The Swiss population is more or less evenly divided between Roman Catholics and Protestants. There were few outward signs of the pope's visit in the Swiss capital to match the enthusiastic welcome that John Paul received during his last six-day tour of the country 20 years ago.
A recent opinion poll in a weekly magazine, L'Hebdo, indicated that 75 percent of Swiss felt that John Paul should retire.
On top of that, a group of Swiss Roman Catholic theologians, priests and community leaders marked the pope's birthday last month with an open letter asking him to respect the retirement age of 75 set for bishops.
When he greets Pope John Paul, Swiss President Joseph Deiss is expected to announce that Switzerland will appoint an ambassador to the Vatican, effectively upgrading formal relations.
Although relations between the two states are good, the Swiss government has maintained a lower-grade representation because of objections from some Protestants who fear that Bern would be favoring one religion over another by having an ambassador to deal with the Roman Catholic hierarchy.

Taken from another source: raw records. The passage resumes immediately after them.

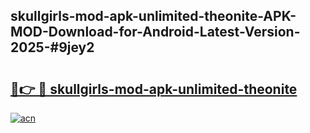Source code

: ## skullgirls-mod-apk-unlimited-theonite-APK-MOD-Download-for-Android-Latest-Version-2025-#9jey2

# <h2><a href="https://bedroomkl.my?title=skullgirls-mod-apk-unlimited-theonite&ref=20M">🔗👉 🔴 skullgirls-mod-apk-unlimited-theonite</a></h2>

[![acn](https://github.com/user-attachments/assets/0f9c940e-d8b0-45ae-aac7-cd30a18b3e1c)](https://bedroomkl.my?title=skullgirls-mod-apk-unlimited-theonite&ref=20M)

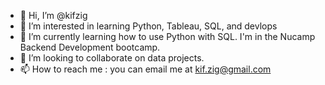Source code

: - 👋 Hi, I’m @kifzig
- 👀 I’m interested in learning Python, Tableau, SQL, and devlops
- 🌱 I’m currently learning how to use Python with SQL. I'm in the Nucamp Backend Development bootcamp.
- 💞️ I’m looking to collaborate on data projects.
- 📫 How to reach me : you can email me at kif.zig@gmail.com

<!---
kifzig/kifzig is a ✨ special ✨ repository because its `README.md` (this file) appears on your GitHub profile.
You can click the Preview link to take a look at your changes.
--->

After being greeted by Deiss and other ministers at a military airfield, the pope will then travel to the old people's home run by Swiss nuns in Bern, where he will be staying during his visit.
Yesterday evening John Paul was due to attend a rally of about 12,000 young Catholics in Bern's ice hockey stadium.
Pope John Paul was also to celebrate an open-air mass for tens of thousands of worshippers in a field on the edge of the Swiss capital on this morning.
Before leaving the country, the pope was to meet former Swiss Guards, the group of Swiss military-trained Roman Catholics who traditionally form the Vatican's protection corps.